Participants will replace usual foods with the commercially available total diet replacement Modifast (Impolin AB), which is delivered to them during the study period without any cost. Participants will be supplied with a scale, a finger-stick blood glucose meter and a blood pressure monitor and will be advised to measure body weight, fasting blood glucose and blood pressure every morning.
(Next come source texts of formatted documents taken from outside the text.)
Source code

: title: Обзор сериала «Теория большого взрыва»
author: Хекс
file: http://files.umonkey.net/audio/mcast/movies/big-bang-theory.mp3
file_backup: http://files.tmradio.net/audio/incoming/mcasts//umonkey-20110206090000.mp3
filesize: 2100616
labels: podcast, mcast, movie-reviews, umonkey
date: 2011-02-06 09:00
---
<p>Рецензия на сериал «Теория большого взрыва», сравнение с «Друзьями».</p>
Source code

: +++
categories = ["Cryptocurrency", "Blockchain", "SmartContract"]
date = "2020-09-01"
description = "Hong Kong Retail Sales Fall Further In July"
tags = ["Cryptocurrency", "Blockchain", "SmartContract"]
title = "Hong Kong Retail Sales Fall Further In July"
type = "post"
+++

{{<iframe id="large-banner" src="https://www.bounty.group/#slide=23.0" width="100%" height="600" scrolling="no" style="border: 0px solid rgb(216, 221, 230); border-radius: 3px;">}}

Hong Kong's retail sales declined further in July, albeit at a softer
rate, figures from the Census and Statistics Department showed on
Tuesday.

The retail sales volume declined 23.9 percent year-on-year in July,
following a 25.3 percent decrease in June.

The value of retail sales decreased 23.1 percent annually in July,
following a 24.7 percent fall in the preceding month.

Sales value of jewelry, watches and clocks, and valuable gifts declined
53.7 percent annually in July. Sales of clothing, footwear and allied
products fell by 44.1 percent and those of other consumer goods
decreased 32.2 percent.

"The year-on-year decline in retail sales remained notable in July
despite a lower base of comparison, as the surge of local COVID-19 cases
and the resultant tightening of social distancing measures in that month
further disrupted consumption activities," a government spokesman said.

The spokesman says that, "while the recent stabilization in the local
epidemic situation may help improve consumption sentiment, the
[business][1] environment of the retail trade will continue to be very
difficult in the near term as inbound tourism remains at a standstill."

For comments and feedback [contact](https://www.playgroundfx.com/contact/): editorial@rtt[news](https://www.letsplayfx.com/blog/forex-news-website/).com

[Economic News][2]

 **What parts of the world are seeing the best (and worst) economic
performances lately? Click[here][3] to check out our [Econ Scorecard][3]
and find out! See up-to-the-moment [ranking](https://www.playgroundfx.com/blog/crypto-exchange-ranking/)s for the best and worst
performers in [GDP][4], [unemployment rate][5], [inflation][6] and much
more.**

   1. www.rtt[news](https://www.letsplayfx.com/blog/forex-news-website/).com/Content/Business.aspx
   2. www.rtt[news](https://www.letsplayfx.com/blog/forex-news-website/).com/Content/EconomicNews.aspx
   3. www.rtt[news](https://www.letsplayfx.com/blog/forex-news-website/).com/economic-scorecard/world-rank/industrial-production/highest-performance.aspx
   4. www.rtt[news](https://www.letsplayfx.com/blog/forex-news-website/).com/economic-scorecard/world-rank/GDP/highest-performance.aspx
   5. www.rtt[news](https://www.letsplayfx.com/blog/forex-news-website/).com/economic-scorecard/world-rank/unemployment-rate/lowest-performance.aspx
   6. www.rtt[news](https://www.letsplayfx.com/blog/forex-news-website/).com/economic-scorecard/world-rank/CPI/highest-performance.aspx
The results are registered in the mobile phone application Telia Health Monitoring (Telia Sweden AB) and are wirelessly transmitted to the study team.

Eligibility

Sex: ALLMin age: 20 YearsMax age: 65 Years

Medical Language ↔ Plain English

Inclusion Criteria: * Type 2 diabetes with diabetes duration 0 to 6 years * BMI 27-45 kg/m2 * Owning a smartphone * HbA1c 43-107 mmol/mol during the past 12 months (48-107 mmol/mol without blood sugar lowering medication) Exclusion Criteria: * Insulin treatment * Weight loss 5 kg or more during the past 6 months * Treatment with weight loss medication * Diagnosed eating disorder * eGFR \< 30 ml/min/1.73m2 * Substance abuse * Cancer * Myocardial infarction during the past 6 months * Severe heart failure * Pregnancy

Outcomes

Primary Outcomes

Weight loss

Weight loss goal of 15 kg, measured at the research facilities

Time frame: 6 months

HbA1c

The goal is diabetes remission with HbA1c \< 48 mmol/mol without any diabetes medication. (Secondary goal \< 42 mmol/mol.)

Time frame: 6 months

Secondary Outcomes

Semi-structured interviews

Time frame: 6 months

Fasting blood glucose

Partial diabetes remission (\< 7.0 mol/l), complete diabetes remission (\<6.1 mol/l)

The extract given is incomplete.